Le mécanisme est simple. Chaque Etat contribue à part égales, de l’ordre de 50 milliards de dollars (37 milliards d’euros), afin de former un capital initial de 250 milliards de dollars. A cela s’ajoute la mise en place d’un fond d’urgence de 100 milliards pour prévenir d’une nouvelle crise économique. La Chine participera à hauteur de 40 milliards de dollars pour le fond d’urgence, lui permettant de revendiquer le siège de la banque, qui devrait être Shanghai.
Du côté asiatique, la banque d’investissement commencerait avec un capital initial de 100 milliards de dollars.
Une remise en question des accords de Bretton Woods par ces deux projets ?
Certainement.
Un célèbre journal russe, La Voix de Russie, rappelait toujours selon Le Monde que la Russie « défie la domination financière américaine ». Et, au Brésil, les cinq pays « poursuivront leurs efforts pour réformer le système financier international, qui souffre d’un déséquilibre considérable en faveur de l’Occident ». Le message est passé.

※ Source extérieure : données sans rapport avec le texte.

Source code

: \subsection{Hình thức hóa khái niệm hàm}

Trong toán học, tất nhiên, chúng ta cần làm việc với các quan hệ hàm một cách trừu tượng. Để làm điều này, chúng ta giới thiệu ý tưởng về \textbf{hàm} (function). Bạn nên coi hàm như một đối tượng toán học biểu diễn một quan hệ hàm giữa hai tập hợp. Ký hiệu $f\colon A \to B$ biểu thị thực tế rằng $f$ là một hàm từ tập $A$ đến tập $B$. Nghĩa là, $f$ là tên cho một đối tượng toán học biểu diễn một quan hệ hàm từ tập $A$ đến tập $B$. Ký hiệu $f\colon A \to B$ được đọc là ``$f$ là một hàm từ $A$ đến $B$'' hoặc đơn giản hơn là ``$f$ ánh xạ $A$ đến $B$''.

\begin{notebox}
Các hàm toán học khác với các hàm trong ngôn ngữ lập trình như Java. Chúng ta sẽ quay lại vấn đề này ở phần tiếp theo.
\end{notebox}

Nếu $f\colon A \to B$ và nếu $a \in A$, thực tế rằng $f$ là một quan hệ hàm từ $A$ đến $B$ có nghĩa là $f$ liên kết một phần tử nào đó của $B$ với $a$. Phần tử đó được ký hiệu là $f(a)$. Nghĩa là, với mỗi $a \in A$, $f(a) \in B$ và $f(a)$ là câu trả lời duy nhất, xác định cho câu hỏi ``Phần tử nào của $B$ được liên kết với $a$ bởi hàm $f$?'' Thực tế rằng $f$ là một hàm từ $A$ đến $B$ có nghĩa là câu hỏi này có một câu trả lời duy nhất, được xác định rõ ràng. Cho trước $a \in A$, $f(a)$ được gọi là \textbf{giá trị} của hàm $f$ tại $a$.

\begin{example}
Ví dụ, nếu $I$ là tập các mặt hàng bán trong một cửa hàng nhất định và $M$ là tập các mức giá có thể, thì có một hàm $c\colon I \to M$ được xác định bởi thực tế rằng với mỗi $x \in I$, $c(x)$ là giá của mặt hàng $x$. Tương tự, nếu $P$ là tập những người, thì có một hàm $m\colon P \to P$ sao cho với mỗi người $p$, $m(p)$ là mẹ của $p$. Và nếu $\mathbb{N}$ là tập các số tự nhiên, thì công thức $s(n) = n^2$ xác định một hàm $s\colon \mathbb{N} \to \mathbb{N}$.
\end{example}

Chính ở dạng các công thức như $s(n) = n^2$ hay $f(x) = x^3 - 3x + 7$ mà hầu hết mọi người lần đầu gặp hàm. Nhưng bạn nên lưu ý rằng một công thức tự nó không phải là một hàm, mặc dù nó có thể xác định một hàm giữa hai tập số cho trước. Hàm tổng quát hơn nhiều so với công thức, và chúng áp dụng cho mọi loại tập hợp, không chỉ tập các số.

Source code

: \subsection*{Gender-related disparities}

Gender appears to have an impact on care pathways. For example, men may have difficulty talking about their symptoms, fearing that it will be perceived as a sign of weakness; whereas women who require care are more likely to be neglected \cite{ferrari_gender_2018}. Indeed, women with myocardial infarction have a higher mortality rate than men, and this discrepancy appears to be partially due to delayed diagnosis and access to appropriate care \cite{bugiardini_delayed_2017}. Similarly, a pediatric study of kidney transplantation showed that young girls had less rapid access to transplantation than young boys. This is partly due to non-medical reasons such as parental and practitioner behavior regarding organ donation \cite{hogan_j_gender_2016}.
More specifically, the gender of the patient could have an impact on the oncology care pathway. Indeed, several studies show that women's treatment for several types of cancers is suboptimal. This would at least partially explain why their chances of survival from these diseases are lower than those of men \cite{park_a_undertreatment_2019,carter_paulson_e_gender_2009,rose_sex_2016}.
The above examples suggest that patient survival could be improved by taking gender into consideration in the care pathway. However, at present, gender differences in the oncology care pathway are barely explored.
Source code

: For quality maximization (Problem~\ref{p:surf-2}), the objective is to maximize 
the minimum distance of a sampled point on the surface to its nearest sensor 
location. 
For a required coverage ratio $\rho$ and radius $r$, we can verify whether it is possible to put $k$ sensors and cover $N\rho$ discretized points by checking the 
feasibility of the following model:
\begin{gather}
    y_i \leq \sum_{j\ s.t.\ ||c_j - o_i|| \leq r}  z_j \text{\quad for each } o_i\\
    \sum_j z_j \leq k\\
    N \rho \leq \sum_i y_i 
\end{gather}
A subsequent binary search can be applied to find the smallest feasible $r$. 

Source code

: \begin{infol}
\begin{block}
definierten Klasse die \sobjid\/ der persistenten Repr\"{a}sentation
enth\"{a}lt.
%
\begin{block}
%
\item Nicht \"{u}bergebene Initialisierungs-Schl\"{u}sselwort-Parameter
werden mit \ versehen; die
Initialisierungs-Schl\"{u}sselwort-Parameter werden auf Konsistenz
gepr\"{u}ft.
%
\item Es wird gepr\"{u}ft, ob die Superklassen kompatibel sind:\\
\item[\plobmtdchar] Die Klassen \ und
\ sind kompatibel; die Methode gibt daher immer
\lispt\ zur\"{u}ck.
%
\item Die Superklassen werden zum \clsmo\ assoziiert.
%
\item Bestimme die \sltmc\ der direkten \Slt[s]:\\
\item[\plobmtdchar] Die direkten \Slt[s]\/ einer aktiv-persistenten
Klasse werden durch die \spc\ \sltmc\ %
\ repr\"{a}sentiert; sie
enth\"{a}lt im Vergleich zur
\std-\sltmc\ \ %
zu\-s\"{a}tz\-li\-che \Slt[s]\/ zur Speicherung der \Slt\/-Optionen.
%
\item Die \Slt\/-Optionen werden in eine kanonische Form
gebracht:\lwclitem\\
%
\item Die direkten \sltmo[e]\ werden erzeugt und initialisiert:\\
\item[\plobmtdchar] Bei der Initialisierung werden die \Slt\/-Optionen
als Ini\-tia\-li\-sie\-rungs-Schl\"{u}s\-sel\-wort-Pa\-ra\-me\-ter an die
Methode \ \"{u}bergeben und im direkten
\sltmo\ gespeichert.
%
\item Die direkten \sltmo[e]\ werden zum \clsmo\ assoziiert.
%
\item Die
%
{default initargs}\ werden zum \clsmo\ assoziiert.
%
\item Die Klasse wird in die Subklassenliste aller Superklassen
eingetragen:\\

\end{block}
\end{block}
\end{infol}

Deux futurs opposants à la Banque Mondiale et au Fond Monétaire International, surtout que ces institutions prêteront sans conditions politiques ; une aubaine pour de nombreux pays souhaitant se détourner d’institutions s’introduisant trop dans la structure politique de leurs Etats. On pense à l’Argentine, au bord du défaut de paiement et qui pourrait profiter de ces mécanismes.
La Chine a proposé à une vingtaine de pays de la rejoindre dans ce projet, notamment ce que la Chine considère comme « l’Asie occidentale », c’est-à-dire le Moyen-Orient. Le Japon, en revanche, n’a pas été sollicité. L’Inde, selon le quotidien The Hindu, vient de l’être.
En somme, un contre-modèle alternatif à « l’hégémonie américaine ».

Une nouvelle configuration géopolitique ?
Plus généralement, le dollar US continue d’être la première monnaie de réserve, lui garantissant une marge de manœuvre certaine et représentant 33 % des échanges mondiaux à la fin de 2013, selon le FMI. Mais le montant était de 55 % en 2000. Le FMI a également souligné que les réserves « d’autres monnaies » sur les marchés émergents ont augmenté de 400 % depuis 2003.
Donc le dollar, hyper-attractif depuis les années 1960, est aujourd’hui un modèle concurrencé par l’euro, le yen et bientôt le yuan.
On peut dire que la Fed « monétise » 70 % de la dette du Gouvernement US afin d’essayer d’empêcher que les taux d’intérêt s’envolent. Autrement dit, lorsque la Banque Centrale prête de la monnaie à taux zéro à l’Etat, tant que ce dernier ne rembourse pas, la Banque Centrale fait de la création monétaire pure. Elle accroît la masse monétaire et si le PIB ne s’accroît pas dans la même proportion, il y a dévaluation de la monnaie, accroissement des coûts relatifs de nos importations et génération d’inflation. Même si par ailleurs cela peut favoriser les exportations par baisse du prix relatif de ces dernières. Cela revient à baisser le pouvoir d’achat des citoyens, leur prélever, à leur insu, un impôt invisible.
Il ne faut pas penser qu’il s’agirait de la fin du capitalisme occidental, néanmoins, seulement dela décadence économique régnante, le néolibéralisme, qui est encore l’idéologie officielle des US, de la majorité écrasante de l’Union Européenne et de certaines parties de l’Asie et de l’Amérique du Sud.
En ce qui concerne ce que l’on pourrait appeler le « néolibéralisme autoritaire » de l’Empire du Milieu : qu’est-ce qui peut ne pas plaire pour le moment ? La Chine a démontré que c’est le résultat d’une alternative orientée du modèle capitaliste « démocratique » occidental pour des nations qui veulent réussir. C’est de construire pas une mais nouvelles Routes de la Soie, des connexions massives de chemins de fer à grande vitesse, de ports, et des réseaux de fibres optiques, de pipelines à travers des parties immenses de l’Eurasie. Ce sera l’objectif avoué de la banque Asiatique de Développement pour les infrastructures, qui incluent une route du Sud-est Asiatique, une route de l’Asie centrale, une « route maritime » de l’océan indien et même un chemin de fer à travers passant par l’Iran et la Turquie qui arrivera en l’Allemagne.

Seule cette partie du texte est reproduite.